TASK GOAL — Wherever the string "reach" turns up in the data, copy the whole line.

[Recorded data]
══════════

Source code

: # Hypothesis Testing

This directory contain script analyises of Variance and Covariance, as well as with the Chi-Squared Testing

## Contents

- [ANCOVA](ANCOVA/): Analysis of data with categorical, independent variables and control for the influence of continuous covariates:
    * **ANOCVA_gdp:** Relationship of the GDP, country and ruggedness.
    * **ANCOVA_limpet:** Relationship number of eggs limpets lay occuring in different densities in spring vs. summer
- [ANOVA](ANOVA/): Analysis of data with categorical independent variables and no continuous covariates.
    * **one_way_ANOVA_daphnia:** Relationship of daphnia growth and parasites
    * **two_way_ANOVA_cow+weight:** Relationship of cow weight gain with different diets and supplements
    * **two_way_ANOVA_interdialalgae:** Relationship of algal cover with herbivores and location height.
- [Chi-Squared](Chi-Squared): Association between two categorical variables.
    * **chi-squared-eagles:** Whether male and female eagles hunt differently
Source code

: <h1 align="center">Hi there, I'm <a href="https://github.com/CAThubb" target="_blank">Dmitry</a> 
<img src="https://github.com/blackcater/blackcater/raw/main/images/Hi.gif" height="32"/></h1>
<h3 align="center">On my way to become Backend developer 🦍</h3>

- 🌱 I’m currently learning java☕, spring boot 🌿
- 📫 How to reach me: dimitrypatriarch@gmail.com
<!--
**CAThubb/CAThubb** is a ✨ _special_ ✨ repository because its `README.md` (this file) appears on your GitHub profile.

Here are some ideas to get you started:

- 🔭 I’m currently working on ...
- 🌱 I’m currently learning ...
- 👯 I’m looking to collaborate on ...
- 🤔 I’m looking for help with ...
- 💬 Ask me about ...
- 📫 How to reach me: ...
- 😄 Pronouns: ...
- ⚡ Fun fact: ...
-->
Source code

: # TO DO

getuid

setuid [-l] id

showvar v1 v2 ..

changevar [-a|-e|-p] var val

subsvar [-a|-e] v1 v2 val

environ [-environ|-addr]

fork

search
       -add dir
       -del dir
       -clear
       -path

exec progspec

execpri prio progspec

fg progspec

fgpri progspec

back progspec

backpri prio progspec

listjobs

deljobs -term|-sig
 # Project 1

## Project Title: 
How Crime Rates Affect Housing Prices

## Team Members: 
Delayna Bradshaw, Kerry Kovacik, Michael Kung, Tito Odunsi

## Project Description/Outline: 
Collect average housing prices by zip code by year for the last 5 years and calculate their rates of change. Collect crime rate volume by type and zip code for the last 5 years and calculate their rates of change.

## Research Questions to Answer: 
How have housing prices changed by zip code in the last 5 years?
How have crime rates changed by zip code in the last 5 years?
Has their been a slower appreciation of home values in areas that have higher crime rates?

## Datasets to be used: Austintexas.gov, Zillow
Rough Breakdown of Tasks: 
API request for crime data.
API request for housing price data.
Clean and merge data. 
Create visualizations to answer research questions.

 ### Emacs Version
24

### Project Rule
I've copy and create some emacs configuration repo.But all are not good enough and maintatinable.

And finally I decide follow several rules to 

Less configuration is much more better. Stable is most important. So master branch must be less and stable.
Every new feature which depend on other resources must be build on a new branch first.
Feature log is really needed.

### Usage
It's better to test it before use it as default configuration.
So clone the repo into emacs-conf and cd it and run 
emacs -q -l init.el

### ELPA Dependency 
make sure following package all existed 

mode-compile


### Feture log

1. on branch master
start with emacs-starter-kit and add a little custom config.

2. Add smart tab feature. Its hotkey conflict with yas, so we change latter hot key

══════════

YOUR SOLUTION —
- 📫 How to reach me: dimitrypatriarch@gmail.com
- 📫 How to reach me: ...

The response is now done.